[DATA PROVIDED]

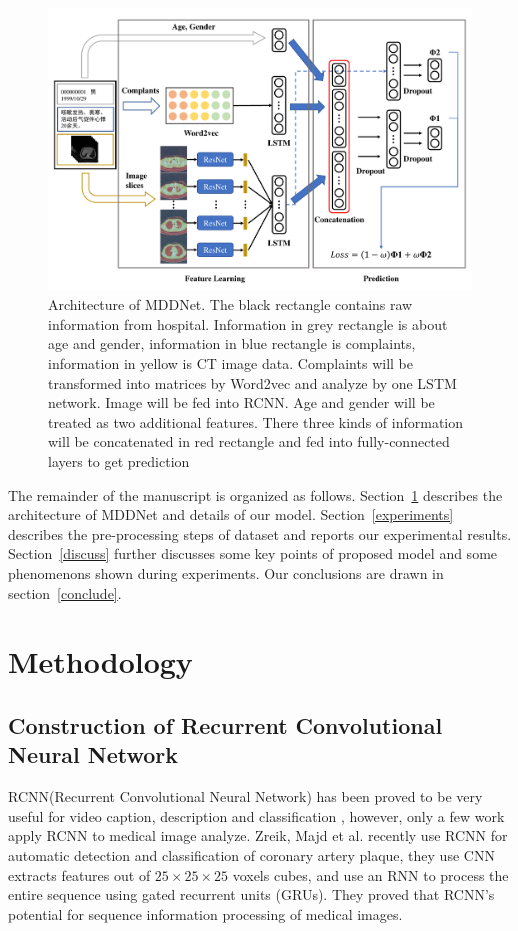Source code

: \documentclass[journal]{IEEEtran}
\begin{document}
\begin{figure}[t]
    \centerline{\includegraphics[width=160mm]{MMDD.pdf}}
    \vspace{-0cm}
    \caption{Architecture of MDDNet. The black rectangle contains raw information from hospital. Information in grey rectangle is about age and gender, information in blue rectangle is complaints, information in yellow is CT image data. Complaints will be transformed into matrices by Word2vec and analyze by one LSTM network. Image will be fed into RCNN. Age and gender will be treated as two additional features. There three kinds of information will be concatenated in red rectangle and fed into fully-connected layers to get prediction}
    \vspace{-0cm}
    \label{MMDD}
    \end{figure}


The remainder of the manuscript is organized as follows. 
Section~\ref{methodology} describes the architecture of MDDNet and details of our model.
Section~\ref{experiments} describes the pre-processing steps of dataset and reports our experimental results.
Section~\ref{discuss} further discusses some key points of proposed model and some phenomenons shown during experiments.
Our conclusions are drawn in section~\ref{conclude}.

\section{Methodology}
\label{methodology}

\subsection{Construction of Recurrent Convolutional Neural Network}
\label{RCNN}
RCNN(Recurrent Convolutional Neural Network) has been proved to be very useful for video caption, description and classification \cite{Donahue2015Long}\cite{Aafaq2019Spatio}, however, only a few work apply RCNN to medical image analyze. Zreik, Majd et al. \cite{Zreik2018A} recently use RCNN for automatic detection and classification of coronary artery plaque, they use CNN extracts features out of $ 25\times25\times25$ voxels cubes, and  use an RNN to process the entire sequence using gated recurrent units (GRUs)\cite{chung2014empirical}. They proved that RCNN's potential for sequence information processing of medical images. 
\end{document}
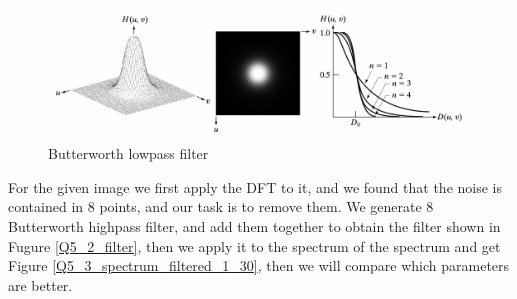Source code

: \documentclass[
	12pt, %
]{style/fphw}
\begin{document}
\begin{figure}[H]
    \centering
    \includegraphics[width=0.8\linewidth]{chart/Butterworth.png}
    \caption{Butterworth lowpass filter}
    \label{Butterworth.png}
\end{figure}


For the given image we first apply the DFT to it, and we found that the noise is contained in 8 points, and our task is to remove them. We generate 8 Butterworth highpass filter, and add them together to obtain the filter shown in Fugure \ref{Q5_2_filter}, then we apply it to the spectrum of the spectrum and get Figure \ref{Q5_3_spectrum_filtered_1_30}, then we will compare which parameters are better.
\end{document}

[WHAT IS REQUIRED] Would you please return every line in the listing where "experiments" shows up?

[COMPLETED TASK]
Section~\ref{experiments} describes the pre-processing steps of dataset and reports our experimental results.
Section~\ref{discuss} further discusses some key points of proposed model and some phenomenons shown during experiments.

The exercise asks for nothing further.